Fail Fast!One would think that people hire us to screw things up. Why the fascination with failures? Why not talk about successes?
Safe to Fail!
Learn from Failure!
Admittedly, the dialog is off-base a bit. We're not really keen on failure at all. We don't like to be wrong, and would hesitate to ship a product if we knew it was the wrong thing to build, or it was built in the wrong way.
There are problems that can be solved without error by one person who thinks about them for a little while and types in the code that solves the problem. The term for this kind of problem is uninteresting problems. These problems are smaller than one brain, or else the solution is already well-known. We tend to either shuffle this problems off on the noobies, or else we scribble down the answer and move on without any real sense of accomplishment.
Any problem that is interesting will involve experimentation and learning. Those problems cycle on steps like these:
- Try (do your best)
- Fail (intentionally try the stuff you're not sure about)
- Investigate (find out what you didn't know)
- Learn (incorporate new knowledge)
- Exercise options: pivot, persevere, abandon, expand
It's not really the failing we value; it's the opportunity for learning and the chance to exercise options.
Pivot is a kind of success because we choose a different path, one that has greater promise. It may mean abandoning some part of our design, or rethinking our user stories, or even throwing out a bit of the architecture. It might mean accruing more design, more feature descriptions, more architecture. Either way, it's a more informed decision that we would have made before the failure. Better now than later!

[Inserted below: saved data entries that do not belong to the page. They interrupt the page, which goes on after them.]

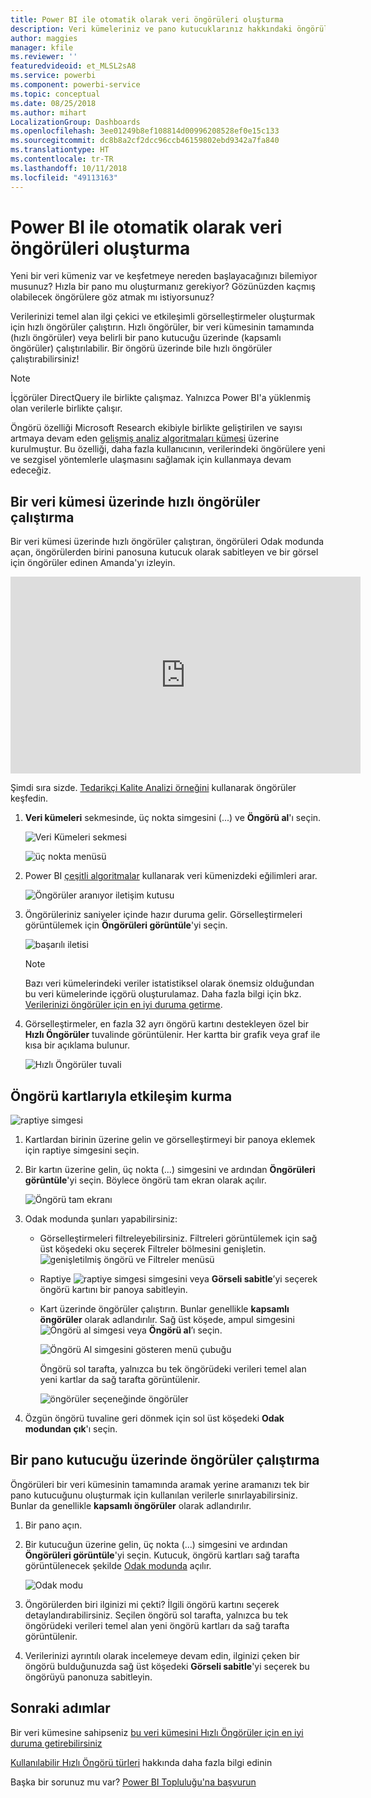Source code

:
 ```yaml
---
title: Power BI ile otomatik olarak veri öngörüleri oluşturma
description: Veri kümeleriniz ve pano kutucuklarınız hakkındaki öngörüleri nasıl edineceğinizi öğrenin.
author: maggies
manager: kfile
ms.reviewer: ''
featuredvideoid: et_MLSL2sA8
ms.service: powerbi
ms.component: powerbi-service
ms.topic: conceptual
ms.date: 08/25/2018
ms.author: mihart
LocalizationGroup: Dashboards
ms.openlocfilehash: 3ee01249b8ef108814d00996208528ef0e15c133
ms.sourcegitcommit: dc8b8a2cf2dcc96ccb46159802ebd9342a7fa840
ms.translationtype: HT
ms.contentlocale: tr-TR
ms.lasthandoff: 10/11/2018
ms.locfileid: "49113163"
---
```

# <a name="automatically-generate-data-insights-with-power-bi"></a>Power BI ile otomatik olarak veri öngörüleri oluşturma
Yeni bir veri kümeniz var ve keşfetmeye nereden başlayacağınızı bilemiyor musunuz?  Hızla bir pano mu oluşturmanız gerekiyor?  Gözünüzden kaçmış olabilecek öngörülere göz atmak mı istiyorsunuz?

Verilerinizi temel alan ilgi çekici ve etkileşimli görselleştirmeler oluşturmak için hızlı öngörüler çalıştırın. Hızlı öngörüler, bir veri kümesinin tamamında (hızlı öngörüler) veya belirli bir pano kutucuğu üzerinde (kapsamlı öngörüler) çalıştırılabilir. Bir öngörü üzerinde bile hızlı öngörüler çalıştırabilirsiniz!

> [!NOTE]
> İçgörüler DirectQuery ile birlikte çalışmaz. Yalnızca Power BI'a yüklenmiş olan verilerle birlikte çalışır.
> 

Öngörü özelliği Microsoft Research ekibiyle birlikte geliştirilen ve sayısı artmaya devam eden [gelişmiş analiz algoritmaları kümesi](service-insight-types.md) üzerine kurulmuştur. Bu özelliği, daha fazla kullanıcının, verilerindeki öngörülere yeni ve sezgisel yöntemlerle ulaşmasını sağlamak için kullanmaya devam edeceğiz.

## <a name="run-quick-insights-on-a-dataset"></a>Bir veri kümesi üzerinde hızlı öngörüler çalıştırma
Bir veri kümesi üzerinde hızlı öngörüler çalıştıran, öngörüleri Odak modunda açan, öngörülerden birini panosuna kutucuk olarak sabitleyen ve bir görsel için öngörüler edinen Amanda'yı izleyin.

<iframe width="560" height="315" src="https://www.youtube.com/embed/et_MLSL2sA8" frameborder="0" allowfullscreen></iframe>


Şimdi sıra sizde. [Tedarikçi Kalite Analizi örneğini](sample-supplier-quality.md) kullanarak öngörüler keşfedin.

1. **Veri kümeleri** sekmesinde, üç nokta simgesini (...) ve **Öngörü al**'ı seçin.
   
    ![Veri Kümeleri sekmesi](media/service-insights/power-bi-ellipses.png)
   
    ![üç nokta menüsü](media/service-insights/power-bi-tab.png)
2. Power BI [çeşitli algoritmalar](service-insight-types.md) kullanarak veri kümenizdeki eğilimleri arar.
   
    ![Öngörüler aranıyor iletişim kutusu](media/service-insights/pbi_autoinsightssearching.png)
3. Öngörüleriniz saniyeler içinde hazır duruma gelir.  Görselleştirmeleri görüntülemek için **Öngörüleri görüntüle**'yi seçin.
   
    ![başarılı iletisi](media/service-insights/pbi_autoinsightsuccess.png)
   
    > [!NOTE]
    > Bazı veri kümelerindeki veriler istatistiksel olarak önemsiz olduğundan bu veri kümelerinde içgörü oluşturulamaz.  Daha fazla bilgi için bkz. [Verilerinizi öngörüler için en iyi duruma getirme](service-insights-optimize.md).
   > 
    
1. Görselleştirmeler, en fazla 32 ayrı öngörü kartını destekleyen özel bir **Hızlı Öngörüler** tuvalinde görüntülenir. Her kartta bir grafik veya graf ile kısa bir açıklama bulunur.
   
    ![Hızlı Öngörüler tuvali](media/service-insights/power-bi-insights.png)

## <a name="interact-with-the-insight-cards"></a>Öngörü kartlarıyla etkileşim kurma
  ![raptiye simgesi](media/service-insights/pbi_hover.png)

1. Kartlardan birinin üzerine gelin ve görselleştirmeyi bir panoya eklemek için raptiye simgesini seçin.
2. Bir kartın üzerine gelin, üç nokta (...) simgesini ve ardından **Öngörüleri görüntüle**'yi seçin. Böylece öngörü tam ekran olarak açılır.
   
    ![Öngörü tam ekranı](media/service-insights/power-bi-insight-focus.png)
3. Odak modunda şunları yapabilirsiniz:
   
   * Görselleştirmeleri filtreleyebilirsiniz.  Filtreleri görüntülemek için sağ üst köşedeki oku seçerek Filtreler bölmesini genişletin.
        ![genişletilmiş öngörü ve Filtreler menüsü](media/service-insights/power-bi-insights-filter-new.png)
   * Raptiye ![raptiye simgesi](media/service-insights/power-bi-pin-icon.png) simgesini veya **Görseli sabitle**’yi seçerek öngörü kartını bir panoya sabitleyin.
   * Kart üzerinde öngörüler çalıştırın. Bunlar genellikle **kapsamlı öngörüler** olarak adlandırılır. Sağ üst köşede, ampul simgesini ![Öngörü al simgesi](media/service-insights/power-bi-bulb-icon.png) veya **Öngörü al**’ı seçin.
     
       ![Öngörü Al simgesini gösteren menü çubuğu](media/service-insights/pbi-autoinsights-tile.png)
     
     Öngörü sol tarafta, yalnızca bu tek öngörüdeki verileri temel alan yeni kartlar da sağ tarafta görüntülenir.
     
       ![öngörüler seçeneğinde öngörüler](media/service-insights/power-bi-insights-on-insights-new.png)
4. Özgün öngörü tuvaline geri dönmek için sol üst köşedeki **Odak modundan çık**'ı seçin.

## <a name="run-insights-on-a-dashboard-tile"></a>Bir pano kutucuğu üzerinde öngörüler çalıştırma
Öngörüleri bir veri kümesinin tamamında aramak yerine aramanızı tek bir pano kutucuğunu oluşturmak için kullanılan verilerle sınırlayabilirsiniz. Bunlar da genellikle **kapsamlı öngörüler** olarak adlandırılır.

1. Bir pano açın.
2. Bir kutucuğun üzerine gelin, üç nokta (...) simgesini ve ardından **Öngörüleri görüntüle**'yi seçin. Kutucuk, öngörü kartları sağ tarafta görüntülenecek şekilde [Odak modunda](service-focus-mode.md) açılır.    
   
    ![Odak modu](media/service-insights/pbi-insights-tile.png)    
4. Öngörülerden biri ilginizi mi çekti? İlgili öngörü kartını seçerek detaylandırabilirsiniz. Seçilen öngörü sol tarafta, yalnızca bu tek öngörüdeki verileri temel alan yeni öngörü kartları da sağ tarafta görüntülenir.    
6. Verilerinizi ayrıntılı olarak incelemeye devam edin, ilginizi çeken bir öngörü bulduğunuzda sağ üst köşedeki **Görseli sabitle**'yi seçerek bu öngörüyü panonuza sabitleyin.

## <a name="next-steps"></a>Sonraki adımlar
Bir veri kümesine sahipseniz [bu veri kümesini Hızlı Öngörüler için en iyi duruma getirebilirsiniz](service-insights-optimize.md)

[Kullanılabilir Hızlı Öngörü türleri](service-insight-types.md) hakkında daha fazla bilgi edinin

Başka bir sorunuz mu var? [Power BI Topluluğu'na başvurun](http://community.powerbi.com/)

Abandon means that we have succeeded in saving money and time because we learn which problem is not actually worth solving, or the solutions to the problem are too expensive to bother investing in. Again, better to get that out of the way before we suck down too much time and money!
Persevere is what we do when we learn that our current direction has promise, or that nothing else looks more promising. It's what people traditionally consider "success."
Expand is what happens when we know we have a great idea, and that we can leverage it in ways we hadn't expected. It may mean that we pivot in our feature descriptions or technical design to take advantage of new learning. Expanding a great idea can lead to innovations (each of which has its own try/fail/learn/... cycle).
If we don't fail early enough, then our options begin to expire. We may no longer have the choice of expanding in a promising direction, shutting down expensive time-wasting ideas, etc. In short, we have no choice but to hunker down, work harder, and hope that it comes out okay.
Too many people do the 'easy stuff' first -- the stuff that they definitely feel that they know how to do. That leaves all the risky stuff for later, when you are up against the 11th hour of the deadline and you aren't sure how to recover.
When we say we value "Failing Fast" we put the emphasis on the second word, not the first.